The Freewheelin' - Bob Dylan
- Cena: 10,000 – 40,000 $
"The Freewheelin'" to drugi album Boba Dylana, wydany w 1963 roku nakładem wytwórni Columbia Records. Jest to pierwsza dojrzała i autorska płyta artysty. Krążek charakteryzuje się głównie poetyckimi tekstami, krytykującymi społeczeństwo Stanów Zjednoczonych ówczesnych lat. Dylan na albumie śpiewa, gra na gitarze akustycznej oraz harmonijce ustnej. Producentem nagrań został natomiast John Hammond.
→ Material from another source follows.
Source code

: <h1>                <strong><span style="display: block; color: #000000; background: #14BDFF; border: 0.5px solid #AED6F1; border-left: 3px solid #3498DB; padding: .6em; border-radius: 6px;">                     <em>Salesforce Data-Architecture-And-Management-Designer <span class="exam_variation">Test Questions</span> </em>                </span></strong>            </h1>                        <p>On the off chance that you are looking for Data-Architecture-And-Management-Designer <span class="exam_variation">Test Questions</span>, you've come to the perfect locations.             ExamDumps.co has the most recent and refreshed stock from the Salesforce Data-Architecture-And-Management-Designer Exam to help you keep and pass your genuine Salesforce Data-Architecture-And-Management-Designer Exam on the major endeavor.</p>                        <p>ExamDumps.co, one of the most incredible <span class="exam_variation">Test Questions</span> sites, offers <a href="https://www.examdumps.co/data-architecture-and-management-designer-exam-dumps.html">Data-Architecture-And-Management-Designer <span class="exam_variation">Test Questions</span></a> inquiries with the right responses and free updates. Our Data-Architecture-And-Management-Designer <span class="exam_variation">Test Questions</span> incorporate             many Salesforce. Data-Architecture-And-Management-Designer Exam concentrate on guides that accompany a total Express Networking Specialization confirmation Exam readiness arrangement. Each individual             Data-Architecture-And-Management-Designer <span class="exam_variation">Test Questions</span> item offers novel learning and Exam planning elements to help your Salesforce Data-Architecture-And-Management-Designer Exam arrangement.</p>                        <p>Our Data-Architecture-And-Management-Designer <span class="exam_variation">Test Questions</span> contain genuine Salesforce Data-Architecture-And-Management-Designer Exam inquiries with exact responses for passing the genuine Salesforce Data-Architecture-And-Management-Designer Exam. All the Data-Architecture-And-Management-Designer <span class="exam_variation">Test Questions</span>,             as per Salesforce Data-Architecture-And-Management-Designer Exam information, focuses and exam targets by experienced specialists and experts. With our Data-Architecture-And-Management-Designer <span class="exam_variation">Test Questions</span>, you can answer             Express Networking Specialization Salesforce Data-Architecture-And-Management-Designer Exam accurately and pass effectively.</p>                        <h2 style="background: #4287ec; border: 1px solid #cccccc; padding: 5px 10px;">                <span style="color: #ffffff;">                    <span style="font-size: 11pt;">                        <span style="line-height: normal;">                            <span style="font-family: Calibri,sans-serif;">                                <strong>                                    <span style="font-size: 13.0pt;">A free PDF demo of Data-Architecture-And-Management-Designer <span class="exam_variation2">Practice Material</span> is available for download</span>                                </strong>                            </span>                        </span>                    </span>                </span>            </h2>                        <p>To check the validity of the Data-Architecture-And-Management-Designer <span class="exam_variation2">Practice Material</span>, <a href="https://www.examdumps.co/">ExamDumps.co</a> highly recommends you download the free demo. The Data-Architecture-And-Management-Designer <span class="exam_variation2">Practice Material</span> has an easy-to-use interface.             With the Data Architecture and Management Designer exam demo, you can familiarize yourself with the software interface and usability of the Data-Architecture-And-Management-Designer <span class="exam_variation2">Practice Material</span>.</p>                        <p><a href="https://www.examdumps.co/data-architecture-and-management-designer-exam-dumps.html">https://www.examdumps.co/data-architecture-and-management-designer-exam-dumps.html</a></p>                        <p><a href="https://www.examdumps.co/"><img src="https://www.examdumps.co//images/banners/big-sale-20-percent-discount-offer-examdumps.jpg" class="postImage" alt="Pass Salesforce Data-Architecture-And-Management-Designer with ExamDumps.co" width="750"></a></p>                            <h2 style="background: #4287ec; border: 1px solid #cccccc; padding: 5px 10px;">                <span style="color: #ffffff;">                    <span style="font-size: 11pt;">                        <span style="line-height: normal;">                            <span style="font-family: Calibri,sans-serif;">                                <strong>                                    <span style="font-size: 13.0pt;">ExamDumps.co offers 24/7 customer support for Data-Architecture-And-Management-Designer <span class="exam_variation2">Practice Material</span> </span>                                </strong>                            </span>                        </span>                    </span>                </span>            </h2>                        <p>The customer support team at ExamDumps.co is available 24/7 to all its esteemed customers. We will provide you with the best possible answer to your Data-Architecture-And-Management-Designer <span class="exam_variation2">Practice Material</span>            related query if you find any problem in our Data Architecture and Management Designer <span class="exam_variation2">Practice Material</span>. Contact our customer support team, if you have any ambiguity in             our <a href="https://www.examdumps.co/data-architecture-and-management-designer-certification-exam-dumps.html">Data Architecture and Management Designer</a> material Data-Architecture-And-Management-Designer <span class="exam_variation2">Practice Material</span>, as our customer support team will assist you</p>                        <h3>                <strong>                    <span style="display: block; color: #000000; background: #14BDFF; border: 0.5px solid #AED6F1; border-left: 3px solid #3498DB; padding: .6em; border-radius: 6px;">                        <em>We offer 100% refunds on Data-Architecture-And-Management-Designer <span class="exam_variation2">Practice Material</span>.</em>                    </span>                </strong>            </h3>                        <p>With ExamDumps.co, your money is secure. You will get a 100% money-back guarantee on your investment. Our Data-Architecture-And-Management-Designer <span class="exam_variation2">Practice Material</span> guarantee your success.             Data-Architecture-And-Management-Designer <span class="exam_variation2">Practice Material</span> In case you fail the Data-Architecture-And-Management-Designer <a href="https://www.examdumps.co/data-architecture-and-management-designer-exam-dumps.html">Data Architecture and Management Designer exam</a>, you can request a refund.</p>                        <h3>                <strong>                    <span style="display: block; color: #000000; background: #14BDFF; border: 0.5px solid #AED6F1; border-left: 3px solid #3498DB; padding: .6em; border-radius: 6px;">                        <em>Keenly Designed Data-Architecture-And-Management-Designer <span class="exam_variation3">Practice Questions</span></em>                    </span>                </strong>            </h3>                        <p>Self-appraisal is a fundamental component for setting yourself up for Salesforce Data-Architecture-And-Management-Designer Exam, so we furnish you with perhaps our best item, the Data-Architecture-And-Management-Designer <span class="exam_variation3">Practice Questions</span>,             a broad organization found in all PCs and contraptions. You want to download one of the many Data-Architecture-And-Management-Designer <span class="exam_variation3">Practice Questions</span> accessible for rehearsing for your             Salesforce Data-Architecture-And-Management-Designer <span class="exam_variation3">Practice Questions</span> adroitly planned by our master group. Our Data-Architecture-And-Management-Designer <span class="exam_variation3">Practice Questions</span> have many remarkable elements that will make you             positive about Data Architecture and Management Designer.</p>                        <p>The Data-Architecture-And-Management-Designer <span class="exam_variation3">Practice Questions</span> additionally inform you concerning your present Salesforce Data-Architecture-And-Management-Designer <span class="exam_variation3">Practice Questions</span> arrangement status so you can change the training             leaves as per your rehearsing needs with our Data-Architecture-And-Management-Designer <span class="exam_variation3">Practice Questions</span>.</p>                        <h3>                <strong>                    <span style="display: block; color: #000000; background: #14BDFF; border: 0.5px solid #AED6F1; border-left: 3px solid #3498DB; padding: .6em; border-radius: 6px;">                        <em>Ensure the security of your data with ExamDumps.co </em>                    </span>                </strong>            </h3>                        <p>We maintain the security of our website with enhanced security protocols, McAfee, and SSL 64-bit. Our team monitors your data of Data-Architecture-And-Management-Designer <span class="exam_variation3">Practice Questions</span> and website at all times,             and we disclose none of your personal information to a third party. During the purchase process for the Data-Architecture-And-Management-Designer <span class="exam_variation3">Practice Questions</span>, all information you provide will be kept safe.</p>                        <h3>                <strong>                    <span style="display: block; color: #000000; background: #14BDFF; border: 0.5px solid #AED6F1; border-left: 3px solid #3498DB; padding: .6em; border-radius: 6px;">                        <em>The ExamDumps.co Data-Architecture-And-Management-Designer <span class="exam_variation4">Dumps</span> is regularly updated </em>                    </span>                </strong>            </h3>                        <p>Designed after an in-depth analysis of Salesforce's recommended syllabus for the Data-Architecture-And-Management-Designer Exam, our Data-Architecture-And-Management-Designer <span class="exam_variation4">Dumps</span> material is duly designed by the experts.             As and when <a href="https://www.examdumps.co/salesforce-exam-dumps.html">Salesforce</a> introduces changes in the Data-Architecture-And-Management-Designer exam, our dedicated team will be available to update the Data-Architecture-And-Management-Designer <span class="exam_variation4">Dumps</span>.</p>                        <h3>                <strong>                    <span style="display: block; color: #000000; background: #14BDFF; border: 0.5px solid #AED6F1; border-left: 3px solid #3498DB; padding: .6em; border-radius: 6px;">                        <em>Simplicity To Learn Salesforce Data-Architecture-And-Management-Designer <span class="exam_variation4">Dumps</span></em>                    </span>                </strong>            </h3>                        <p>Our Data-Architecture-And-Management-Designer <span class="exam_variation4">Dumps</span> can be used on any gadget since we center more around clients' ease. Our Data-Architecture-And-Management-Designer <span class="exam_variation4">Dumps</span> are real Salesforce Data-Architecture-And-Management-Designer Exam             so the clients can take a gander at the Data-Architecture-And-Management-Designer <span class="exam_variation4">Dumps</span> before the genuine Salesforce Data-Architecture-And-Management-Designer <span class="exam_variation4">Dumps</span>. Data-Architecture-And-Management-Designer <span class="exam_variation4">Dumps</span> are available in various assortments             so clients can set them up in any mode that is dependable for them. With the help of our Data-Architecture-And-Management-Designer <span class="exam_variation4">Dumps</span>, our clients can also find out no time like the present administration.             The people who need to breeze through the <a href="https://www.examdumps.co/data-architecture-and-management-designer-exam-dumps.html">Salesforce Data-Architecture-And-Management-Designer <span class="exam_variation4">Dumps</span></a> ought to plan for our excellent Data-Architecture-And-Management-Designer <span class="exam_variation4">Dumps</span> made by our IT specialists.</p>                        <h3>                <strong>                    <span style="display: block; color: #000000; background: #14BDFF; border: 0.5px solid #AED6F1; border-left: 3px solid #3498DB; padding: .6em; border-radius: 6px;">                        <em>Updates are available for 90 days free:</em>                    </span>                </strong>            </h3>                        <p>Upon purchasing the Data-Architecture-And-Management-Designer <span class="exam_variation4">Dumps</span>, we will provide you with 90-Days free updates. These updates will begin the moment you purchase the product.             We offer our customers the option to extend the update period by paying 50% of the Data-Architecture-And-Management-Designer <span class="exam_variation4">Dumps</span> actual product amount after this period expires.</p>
Na płycie można usłyszeć najsłynniejsze utwory Boba Dylana, takie jak "Blowin' in the Wind", "A Hard Rain's a-Gonna Fall" i "Masters of War". Na krążku miał się również znaleźć utwór "Talkin' John Birch Paranoid Blues", kpiący z makkartyzmu i skrajnie prawicowej organizacji John Birch Society. Piosenka nie spodobała się jednak zarządowi Columbia Records i została zastąpiona tradycyjnym bluesowym utworem "Corrina, Corrina", który znalazł się na stronie B singla "Mixed Up Confusion".
Cena tego albumu jest wysoka ponieważ zawiera 4 utwory, które zostały usunięte z ostatecznej wersji wydanej w 1963 roku. Kilka z nich przypadkowo trafiło na rynek i wciąż można je spotkać na aukcjach.
Sell Out - The Who
- Cena: 1,095 £
"Sell Out" to trzeci krążek brytyjskiego zespołu rockowego The Who, który ukazał się na rynku w 1967 roku. Jest to album stworzony jako zbiór niezwiązanych ze sobą piosenek nagranych w stylu pirackich stacji radiowych.
Charakterystycznym elementem tego wydawnictwa są również, znajdujące na okładce, fotografie Davida Montgomery'ego. Na przodzie widnieje Pete Townshend używający dezodorantu marki Odorono oraz Roger Daltrey, który siedzi w wannie pełnej pieczonych fasolek firmy Heinz i trzyma w rękach powiększoną puszkę. Po tej sesji fotograficznej wokalista grupy podobno zachorował na zapalenie płuc. Powodem tego miało zbyt długie przebywanie w wannie, gdzie znajdowały się zamrożone fasole. Na odwrocie albumu znajduje się natomiast zdjęcie przedstawiające Keitha Moona, który używa pasty Medac. Obok niego widnieje John Entwistle w lamparcim uniformie Tarzana, ściskający kobietę w bikini i trzymający w ręce misia.
Wysoka cena tego krążka związana jest z tym, iż tylko 500 egzemplarzy tego albumu zostało sprzedane w wersji mono z załączonym plakatem. Album ten cieszy się wciąż dużą popularnością oraz ceną.
Bleach (Australian Edition) - Nirvana
- Cena: 750 £
"Bleach" to studyjny debiut amerykańskiego zespołu rockowego Nirvana, który został wydany w czerwcu 1989 roku przez niezależną wytwórnię Sub Pop. Główne sesje nagraniowe odbywały się w Seattle, od grudnia 1988 do stycznia 1989 roku. Wydanie albumu zostało natomiast sfinansowane przez Jasona Evermana.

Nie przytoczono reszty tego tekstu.